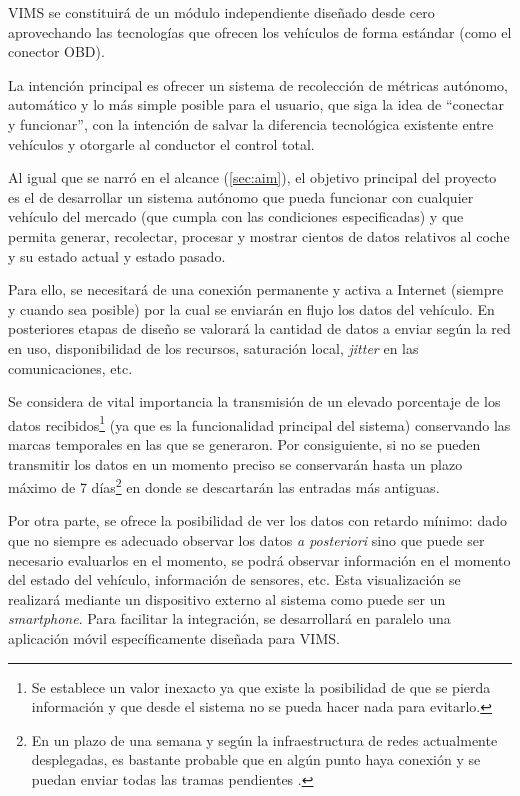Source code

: \ac{VIMS} se constituirá de un módulo independiente diseñado desde cero aprovechando
las tecnologías que ofrecen los vehículos de forma estándar (como el conector
\ac{OBD}).

La intención principal es ofrecer un sistema de recolección de métricas autónomo,
automático y lo más simple posible para el usuario, que siga la idea de ``conectar y funcionar'',
con la intención de salvar la diferencia tecnológica existente entre vehículos
y otorgarle al conductor el control total.

Al igual que se narró en el alcance (\ref{sec:aim}), el objetivo principal del proyecto es
el de desarrollar un sistema autónomo que pueda funcionar con cualquier vehículo
del mercado (que cumpla con las condiciones especificadas) y que permita generar,
recolectar, procesar y mostrar cientos de datos relativos al coche y su estado
actual y estado pasado.

Para ello, se necesitará de una conexión permanente y activa a Internet (siempre
y cuando sea posible) por la cual se enviarán en flujo los datos del vehículo.
En posteriores etapas de diseño se valorará la cantidad de datos a enviar según
la red en uso, disponibilidad de los recursos, saturación local, \textit{jitter}
en las comunicaciones, etc.

Se considera de vital importancia la transmisión de un elevado porcentaje de los
datos recibidos\footnote{Se establece
un valor inexacto ya que existe la posibilidad de que se pierda información y que desde el
sistema no se pueda hacer nada para evitarlo.} (ya que es la funcionalidad principal 
del sistema) conservando las
marcas temporales en las que se generaron. Por consiguiente, si no se pueden
transmitir los datos en un momento preciso se conservarán hasta un plazo máximo de
7 días\footnote{En un plazo de una semana y según la infraestructura de redes
actualmente desplegadas, es bastante probable que en algún punto haya conexión
y se puedan enviar todas las tramas pendientes \cite{MobileIoTDeployment,loraallianceCoverageOperatorMaps}.} en donde se descartarán las
entradas más antiguas.

Por otra parte, se ofrece la posibilidad de ver los datos con retardo mínimo: dado que
no siempre es adecuado observar los datos \textit{a posteriori} sino que puede ser necesario evaluarlos en el momento, se podrá observar información en
el momento del estado del vehículo, información de sensores, etc. Esta
visualización se realizará mediante un dispositivo externo al sistema como
puede ser un \textit{smartphone}. Para facilitar la integración, se desarrollará
en paralelo una aplicación móvil específicamente diseñada para \ac{VIMS}.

#### ACTION ITEM
In the lines above, find the word "footnote" and copy each line that contains it.

#### ANSWER TO THE EXERCISE
datos recibidos\footnote{Se establece
7 días\footnote{En un plazo de una semana y según la infraestructura de redes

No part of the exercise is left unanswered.